The commission staff concluded that long-term, natural gas pipeline capacity commitments aren’t necessary “to address high winter price levels and volatility” — the thinking behind the 2013 state law that gave the PUC the ability to use ratepayer money to buy pipeline capacity. That’s because a shortage of gas pipelines in New England isn’t the only factor driving recent electricity price fluctuations. Low oil prices, increases in liquefied natural gas supplies and warm winter weather conditions have led prices to drop since 2013, when high prices spurred lawmakers to give the PUC additional authority.
In addition, the staff wrote, there is excess capacity available at most times.

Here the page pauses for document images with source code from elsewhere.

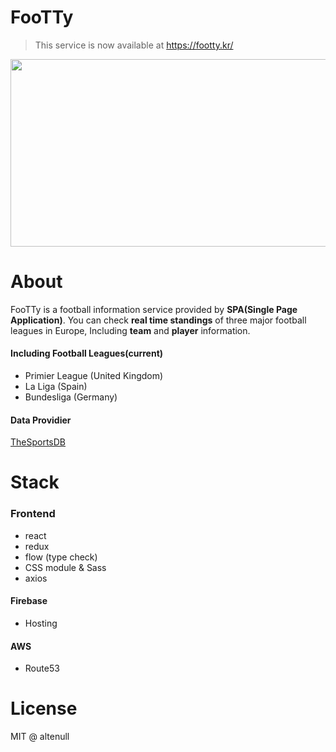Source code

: # FooTTy

> This service is now available at https://footty.kr/

<p align="center"><img src="https://footty.kr/ogimage.png" width="650" height="300"></p>

# About

FooTTy is a football information service provided by **SPA(Single Page Application)**.
You can check **real time standings** of three major football leagues in Europe, Including **team** and **player** information.

#### Including Football Leagues(current)
 - Primier League (United Kingdom)
 - La Liga (Spain)
 - Bundesliga (Germany)

#### Data Providier
[TheSportsDB](https://www.thesportsdb.com/)

# Stack

### Frontend

- react
- redux
- flow (type check)
- CSS module & Sass
- axios

#### Firebase

- Hosting

#### AWS

- Route53

# License
MIT @ altenull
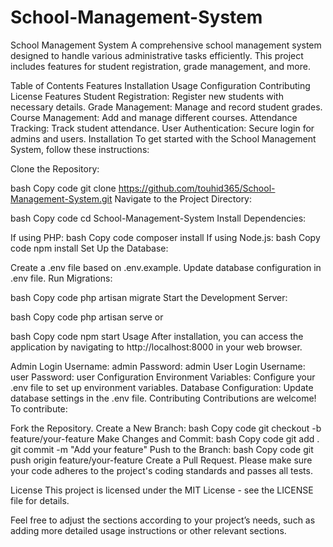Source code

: # School-Management-System
School Management System
A comprehensive school management system designed to handle various administrative tasks efficiently. This project includes features for student registration, grade management, and more.

Table of Contents
Features
Installation
Usage
Configuration
Contributing
License
Features
Student Registration: Register new students with necessary details.
Grade Management: Manage and record student grades.
Course Management: Add and manage different courses.
Attendance Tracking: Track student attendance.
User Authentication: Secure login for admins and users.
Installation
To get started with the School Management System, follow these instructions:

Clone the Repository:

bash
Copy code
git clone https://github.com/touhid365/School-Management-System.git
Navigate to the Project Directory:

bash
Copy code
cd School-Management-System
Install Dependencies:

If using PHP:
bash
Copy code
composer install
If using Node.js:
bash
Copy code
npm install
Set Up the Database:

Create a .env file based on .env.example.
Update database configuration in .env file.
Run Migrations:

bash
Copy code
php artisan migrate
Start the Development Server:

bash
Copy code
php artisan serve
or

bash
Copy code
npm start
Usage
After installation, you can access the application by navigating to http://localhost:8000 in your web browser.

Admin Login
Username: admin
Password: admin
User Login
Username: user
Password: user
Configuration
Environment Variables: Configure your .env file to set up environment variables.
Database Configuration: Update database settings in the .env file.
Contributing
Contributions are welcome! To contribute:

Fork the Repository.
Create a New Branch:
bash
Copy code
git checkout -b feature/your-feature
Make Changes and Commit:
bash
Copy code
git add .
git commit -m "Add your feature"
Push to the Branch:
bash
Copy code
git push origin feature/your-feature
Create a Pull Request.
Please make sure your code adheres to the project's coding standards and passes all tests.

License
This project is licensed under the MIT License - see the LICENSE file for details.

Feel free to adjust the sections according to your project’s needs, such as adding more detailed usage instructions or other relevant sections.







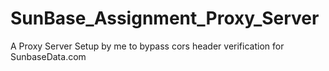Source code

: # SunBase_Assignment_Proxy_Server
A Proxy Server Setup by me to bypass cors header verification for SunbaseData.com

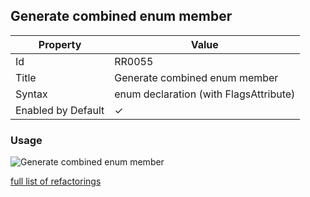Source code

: ## Generate combined enum member

| Property           | Value                                    |
| ------------------ | ---------------------------------------- |
| Id                 | RR0055                                   |
| Title              | Generate combined enum member            |
| Syntax             | enum declaration \(with FlagsAttribute\) |
| Enabled by Default | &#x2713;                                 |

### Usage

![Generate combined enum member](../../images/refactorings/GenerateCombinedEnumMember.png)

[full list of refactorings](Refactorings.md)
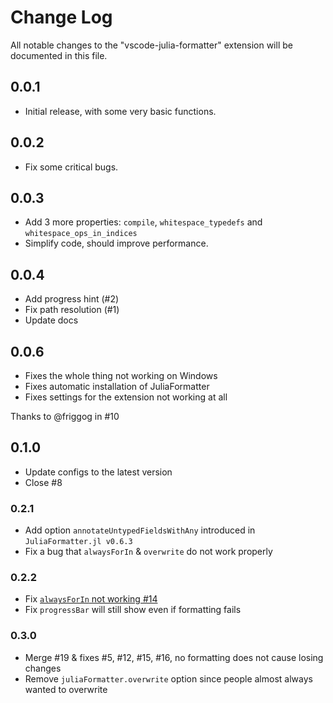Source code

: # Change Log

All notable changes to the "vscode-julia-formatter" extension will be documented in this file.

## 0.0.1

- Initial release, with some very basic functions.

## 0.0.2

- Fix some critical bugs.

## 0.0.3

- Add 3 more properties: `compile`, `whitespace_typedefs` and `whitespace_ops_in_indices`
- Simplify code, should improve performance.

## 0.0.4

- Add progress hint (#2)
- Fix path resolution (#1)
- Update docs

## 0.0.6

- Fixes the whole thing not working on Windows
- Fixes automatic installation of JuliaFormatter
- Fixes settings for the extension not working at all

Thanks to @friggog in #10

## 0.1.0

- Update configs to the latest version
- Close #8

### 0.2.1

- Add option `annotateUntypedFieldsWithAny` introduced in `JuliaFormatter.jl v0.6.3`
- Fix a bug that `alwaysForIn` & `overwrite` do not work properly

### 0.2.2

- Fix [`alwaysForIn` not working #14](https://github.com/singularitti/vscode-julia-formatter/issues/14)
- Fix `progressBar` will still show even if formatting fails

### 0.3.0

- Merge #19 & fixes #5, #12, #15, #16, no formatting does not cause losing changes
- Remove `juliaFormatter.overwrite` option since people almost always wanted to overwrite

Buying capacity year-round just to protect against winter price spikes is not in the ratepayers’ interest.
The challenge for the three commissioners of the PUC, who will decide whether to endorse the staff recommendations in coming weeks, is to find a way to encourage pipeline capacity in New England and Maine without exposing the state’s residents to unnecessary risk.
This proposal to buy pipeline capacity is reminiscent of PURPA contracts that grew out of the energy crisis of the 1970s. Congress, trying to encourage the development of domestic alternative energy sources, passed the Public Utility Regulatory Policy Act, which led to long-term contracts designed to spark the development of biomass, waste-to-energy and, especially, natural gas cogeneration as a hedge against price uncertainty. But utilities and generators signed these contracts when electricity prices were high. Since then, electricity prices have generally dropped, leaving consumers paying hundreds of millions of dollars in above-market rates.
History risks repeating itself with pipeline capacity purchases.
The concerns raised by the PUC staff are valid, but there is still a need to increase the supply of natural gas in New England and especially in Maine. By increasing the flow of natural gas from places such as New York and Pennsylvania to exceed demand, electricity prices could decrease further, as natural gas is the preferred fuel for generating electricity in the Northeast.
To expand pipeline capacity, however, developers need financing. To secure financing, they need long-term commitments. The utilities that burn the gas to create electricity have been unwilling to make these commitments, which is reason for caution but not inaction.
The challenge for Maine utility regulators is to find a way for the state, which consumes just 9 percent of New England’s electricity, to contribute to — and spur others to contribute to — a meaningful expansion of natural gas infrastructure to serve electricity generators. Maine and other states have substantially increased natural gas infrastructure, but it’s to serve homeowners, who increasingly are heating with natural gas. This competition for gas contributes to winter price spikes.
Maine does not have a strong record of predicting energy futures, and no other Northeastern state has committed itself to a similar arrangement, though Massachusetts and Connecticut are looking into it.
The Legislature gave the PUC the authority to solve a vexing problem — Maine’s increasing reliance on natural gas for electricity generation without access to a growing supply of natural gas. To solve the problem, the PUC must balance the benefits and risks of any solution. In this case, a regional plan must be part of the solution.